23.2 -- Consent of Andrea D. Kantor (included in Exhibit 5.1).*
</TABLE>

(b) Financial Statement Schedules:

None
- ---------------
* Filed herewith.
** Confidential treatment has been granted for portions of this exhibit.

ITEM 17. UNDERTAKINGS.

Insofar as indemnification for liabilities arising under the Securities
Act, as amended (the "Securities Act") may be permitted to directors, officers
and controlling persons of the Registrant pursuant to the foregoing provisions,
or otherwise, the Registrant has been advised that in the opinion of the
Securities and Exchange Commission such indemnification is against public policy
as expressed in the Securities Act and is, therefore, unenforceable. In the
event that a claim for indemnification against such liabilities (other than the
payment by the Registrant of expenses incurred or paid by a director, officer or
controlling person of the Registrant in the successful defense of any action,
suit or proceeding) is asserted by such director, officer or controlling person
in connection with the securities being registered, the Registrant will, unless
in the opinion of its counsel the matter has been settled by controlling
precedent, submit to a court of appropriate jurisdiction the question whether
such indemnification by it is against public policy as expressed in the
Securities Act and will be governed by the final adjudication of such issue.

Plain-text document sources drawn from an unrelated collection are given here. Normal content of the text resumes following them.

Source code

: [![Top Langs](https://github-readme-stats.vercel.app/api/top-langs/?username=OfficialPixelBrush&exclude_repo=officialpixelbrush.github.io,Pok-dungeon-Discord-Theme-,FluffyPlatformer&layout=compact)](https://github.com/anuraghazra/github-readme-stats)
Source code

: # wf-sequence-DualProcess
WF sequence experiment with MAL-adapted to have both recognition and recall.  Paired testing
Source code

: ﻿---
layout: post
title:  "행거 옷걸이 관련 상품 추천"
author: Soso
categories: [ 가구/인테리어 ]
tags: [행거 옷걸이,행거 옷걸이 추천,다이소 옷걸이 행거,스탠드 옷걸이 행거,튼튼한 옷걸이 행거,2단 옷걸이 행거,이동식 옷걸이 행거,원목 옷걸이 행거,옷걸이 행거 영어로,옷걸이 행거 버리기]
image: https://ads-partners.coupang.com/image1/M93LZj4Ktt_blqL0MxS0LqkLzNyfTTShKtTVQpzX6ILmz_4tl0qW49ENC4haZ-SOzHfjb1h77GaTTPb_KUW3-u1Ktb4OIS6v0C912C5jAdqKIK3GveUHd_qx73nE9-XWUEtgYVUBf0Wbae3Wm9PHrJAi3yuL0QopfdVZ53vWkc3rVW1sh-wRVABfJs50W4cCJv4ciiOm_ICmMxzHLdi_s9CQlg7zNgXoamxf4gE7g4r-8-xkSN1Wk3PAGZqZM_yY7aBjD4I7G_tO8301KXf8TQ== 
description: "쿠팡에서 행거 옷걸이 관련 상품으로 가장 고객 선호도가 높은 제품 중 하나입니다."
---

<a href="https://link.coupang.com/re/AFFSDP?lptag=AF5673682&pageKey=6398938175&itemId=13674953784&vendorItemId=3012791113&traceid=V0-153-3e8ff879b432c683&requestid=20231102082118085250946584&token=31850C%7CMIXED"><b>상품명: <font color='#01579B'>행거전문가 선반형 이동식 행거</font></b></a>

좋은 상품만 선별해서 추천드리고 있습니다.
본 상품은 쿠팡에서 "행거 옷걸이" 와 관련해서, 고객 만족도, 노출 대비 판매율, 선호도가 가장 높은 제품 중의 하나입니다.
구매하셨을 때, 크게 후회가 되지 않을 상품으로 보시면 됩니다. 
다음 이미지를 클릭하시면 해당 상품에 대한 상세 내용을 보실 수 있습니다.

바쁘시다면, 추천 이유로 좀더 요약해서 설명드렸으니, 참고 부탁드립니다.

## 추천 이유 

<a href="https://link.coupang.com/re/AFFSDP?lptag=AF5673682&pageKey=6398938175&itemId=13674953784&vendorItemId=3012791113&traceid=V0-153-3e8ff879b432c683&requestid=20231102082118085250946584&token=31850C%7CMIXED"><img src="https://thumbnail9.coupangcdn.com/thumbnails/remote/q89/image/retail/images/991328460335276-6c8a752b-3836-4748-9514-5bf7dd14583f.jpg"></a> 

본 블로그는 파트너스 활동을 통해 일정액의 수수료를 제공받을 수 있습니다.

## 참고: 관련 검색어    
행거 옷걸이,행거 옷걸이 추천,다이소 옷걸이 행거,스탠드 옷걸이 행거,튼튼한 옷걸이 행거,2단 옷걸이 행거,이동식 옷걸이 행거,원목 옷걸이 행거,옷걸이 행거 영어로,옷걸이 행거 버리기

A. The undersigned Registrant hereby undertakes that:

(1) For purposes of determining any liability under the Securities
Act, the information omitted from the form of prospectus filed as part of
this Registration Statement in reliance upon Rule 430A and contained in a
form of prospectus filed by the Registrant pursuant to Rule 424(b)(1) or
(4) or 497(h) under the Securities Act shall be deemed to be part of this
Registration Statement as of the time it was declared effective.

(2) For the purpose of determining any liability under the Securities
Act, each post-effective amendment that contains a form of prospectus shall
be deemed to be a new Registration Statement relating to the securities
offered therein, and the offering of such securities at that time shall be
deemed to be the initial bona fide offering thereof.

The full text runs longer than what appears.